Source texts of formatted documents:
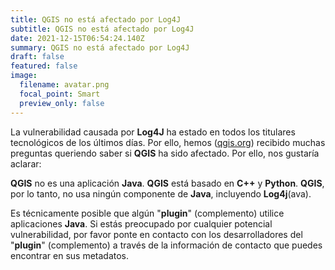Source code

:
 ```yaml
---
title: QGIS no está afectado por Log4J
subtitle: QGIS no está afectado por Log4J
date: 2021-12-15T06:54:24.140Z
summary: QGIS no está afectado por Log4J
draft: false
featured: false
image:
  filename: avatar.png
  focal_point: Smart
  preview_only: false
---
```

La vulnerabilidad causada por **Log4J** ha estado en todos los titulares tecnológicos de los últimos días. Por ello, hemos ([qgis.org](http://www.qgis.org)) recibido muchas preguntas queriendo saber si **QGIS** ha sido afectado. Por ello, nos gustaría aclarar:

**QGIS** no es una aplicación **Java**. **QGIS** está basado en **C++** y **Python**. **QGIS**, por lo tanto, no usa ningún componente de **Java**, incluyendo **Log4j**(ava).

Es técnicamente posible que algún "**plugin**" (complemento) utilice aplicaciones **Java**. Si estás preocupado por cualquier potencial vulnerabilidad, por favor ponte en contacto con los desarrolladores del "**plugin**" (complemento) a través de la información de contacto que puedes encontrar en sus metadatos.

Problem: Only lines with the word "QGIS" are wanted. Find and copy them from the records above.

Exercise result:
title: QGIS no está afectado por Log4J
subtitle: QGIS no está afectado por Log4J
summary: QGIS no está afectado por Log4J
La vulnerabilidad causada por **Log4J** ha estado en todos los titulares tecnológicos de los últimos días. Por ello, hemos ([qgis.org](http://www.qgis.org)) recibido muchas preguntas queriendo saber si **QGIS** ha sido afectado. Por ello, nos gustaría aclarar:
**QGIS** no es una aplicación **Java**. **QGIS** está basado en **C++** y **Python**. **QGIS**, por lo tanto, no usa ningún componente de **Java**, incluyendo **Log4j**(ava).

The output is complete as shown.